Last week, writing to a friend who was advising me on a book pitch, I said it again. I hoped (I wrote) that my memoir about raising atheists would give nonbelieving parents the encouragement they might need to say to their children, “Sorry, honey, God’s just pretend.”

Writing back, my friend suggested that I add, “I think.” As in, “Sorry, honey, I think God’s just pretend.” My “claim to know the unknowable” made her uncomfortable. I don’t have proof that God does not exist. Should I really state as an absolute truth, as she put it, “that which we cannot know”?

Should I?

Consider the following:

“Mom, are monsters real?”

“Well, honey, some people think they’re real, but your dad and I believe that monsters are just pretend. When you get older, you can decide for yourself what you believe.”

This, of course, would never happen. On the contrary, it would be perfectly acceptable—even predictable—to say, “Don’t worry, honey, monsters are just pretend.” And it works if you’re not reassuring a child, as well; no one would raise an eyebrow at “Sorry, honey, Athena is just pretend” or “Sorry, honey, fairies are just pretend.”

So we can assert the nonexistence of things for which there is no evidence. Even if we have no absolute proof that they do not exist.

Monsters and fairies and Greek gods may seem like frivolous examples, in no way equivalent to God. But they are logically equivalent. They just aren’t culturally equivalent. Most grownups (today) don’t believe in Mount Olympus or fairies or monsters; to state that they don’t exist is to state the “obvious.” And (to state the obvious) the same is not true when it comes to God.

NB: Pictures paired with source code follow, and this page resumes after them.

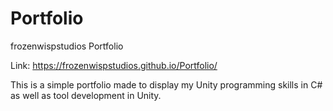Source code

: # Portfolio
frozenwispstudios Portfolio 

Link: https://frozenwispstudios.github.io/Portfolio/

This is a simple portfolio made to display my Unity programming skills in C#
as well as tool development in Unity.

More to the point, they are not emotionally equivalent. People who believe in God usually care whether He is real. Sometimes they care a lot. To dismiss unapologetically something that someone else cares about is just . . . rude. I suspect that the whiff of the impolite—or at least the impolitic—is partly what made my friend wrinkle her nose.

I don’t want to be rude. Which is why I would never say, “Sorry, honey, God’s just pretend” to a niece at her bat mitzvah or to an athlete in a post-game interview.

But to my kids, who are trying to figure out what to believe? Absolutely.